Week two is upon Adrienne Martini, as she trains for the Pittsburgh Half-Marathon using the Train Like a Mother: Finish It plan. So are wicked cold winter temperatures, as many of you well know. 

Let’s go from worst to best, shall we?

In all sincerity, I was really, really looking forward to Saturday’s seven-miler. I had a bunch of my favorite podcasts stored up and two hours cleared, which meant that I could foam roll afterwards and take a leisurely shower. The forecast was calling for upper teens and clear skies. Not ideal, but one takes what one can get in January.

My plan was to run up to the local high school, around the track for 6ish miles, then home, which would add up to a little over 7 miles. Ah, plans.

Running up to the high school was cold but manageable. Most folks shoveled their sidewalks so the footing was fine. No one, however, had shoveled the track.

I have zero idea why it didn’t dawn on me that there would be actual snow on an outdoor surface in January, especially since it hasn’t been above freezing here in weeks. Because I hate diverging from any plan, I decided to run around the track anyway. How deep could it be?

There it is. Ow.
There it is. Ow.

The short answer is “just above my ankle.” I made three laps before decided that a) my feet were freezing and b) this was stupid. I didn’t give up, though, and decided to just run around the high school itself. The sidewalks had been shoveled and there was zero traffic.

All went went, well, not well—but OK—until I tried to change podcasts. My iPod, which has a cracked screen courtesy one of my children, must have had sweat or a snowflake fall into one of its many cracks, where it promptly froze when I pulled it out of my pocket.

So. Fine. I can adapt. Everyone talks about the zen of naked runs, I thought. Let’s give this a whirl.

I made it one more lap around the high school before the antsies set in.

And, then, the snow squalls started.

I was three and a half miles in at that point and made the executive decision to bail on laps. A change of scenery would be just what I needed to push through the second half of the run. I sucked down an almost frozen Salted Caramel Gu and picked up my favorite three mile loop, which I documented last week.

At 4.5 miles, in the middle of the 300-foot climb, I had my dark midmorning of the soul. Icy snowflakes pelted me in the face. I was running in a thin, slippery film of slush on the side of the road. I had just been passed by three young college-age women runners who looked fresh as spring daisies.
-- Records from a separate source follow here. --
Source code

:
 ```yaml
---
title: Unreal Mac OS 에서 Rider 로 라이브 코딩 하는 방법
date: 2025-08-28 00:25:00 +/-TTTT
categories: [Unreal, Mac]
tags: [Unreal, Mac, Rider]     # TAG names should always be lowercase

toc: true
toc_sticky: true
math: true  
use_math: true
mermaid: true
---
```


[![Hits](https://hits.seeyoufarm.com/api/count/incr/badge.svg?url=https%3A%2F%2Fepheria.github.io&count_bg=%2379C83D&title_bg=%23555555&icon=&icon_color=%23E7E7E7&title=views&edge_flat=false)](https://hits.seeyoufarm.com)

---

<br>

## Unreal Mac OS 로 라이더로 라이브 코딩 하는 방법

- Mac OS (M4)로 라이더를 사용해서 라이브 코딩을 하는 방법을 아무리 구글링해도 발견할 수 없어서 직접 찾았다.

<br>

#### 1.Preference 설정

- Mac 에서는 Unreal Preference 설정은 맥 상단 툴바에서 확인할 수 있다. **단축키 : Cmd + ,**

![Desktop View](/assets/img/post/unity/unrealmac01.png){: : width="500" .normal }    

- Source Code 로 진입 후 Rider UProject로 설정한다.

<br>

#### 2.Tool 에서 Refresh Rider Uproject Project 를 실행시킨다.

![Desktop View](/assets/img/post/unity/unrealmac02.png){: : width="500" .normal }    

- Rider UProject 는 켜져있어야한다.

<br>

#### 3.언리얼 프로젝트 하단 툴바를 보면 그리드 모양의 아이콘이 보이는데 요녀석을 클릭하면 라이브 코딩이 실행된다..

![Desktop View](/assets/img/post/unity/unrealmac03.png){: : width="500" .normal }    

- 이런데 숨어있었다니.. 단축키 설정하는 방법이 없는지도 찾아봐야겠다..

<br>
And there was so. much. more up before the blessed down.

Plus, I needed to pee but it was too blessed cold to even think about exposing any more of my flesh to the wind.

I wish I could give you some kind of mantra that got me through. I got nothing.

What I did, really, is not stop. I moved my left foot, then my right foot. Lather, rinse, repeat.

So joyous the run is over and the face is back, it's time for a duckface.
So joyous the run is over and the face is back, it's time for a duckface.

After several years, I got over the hill and down the other side. The remaining miles didn’t exactly fly by but moved quickly enough. I reached the block my house is on and dreamed of hot chocolate. That’s just as good as chocolate milk, right? I looked at Herr Garmin: 6.5 miles.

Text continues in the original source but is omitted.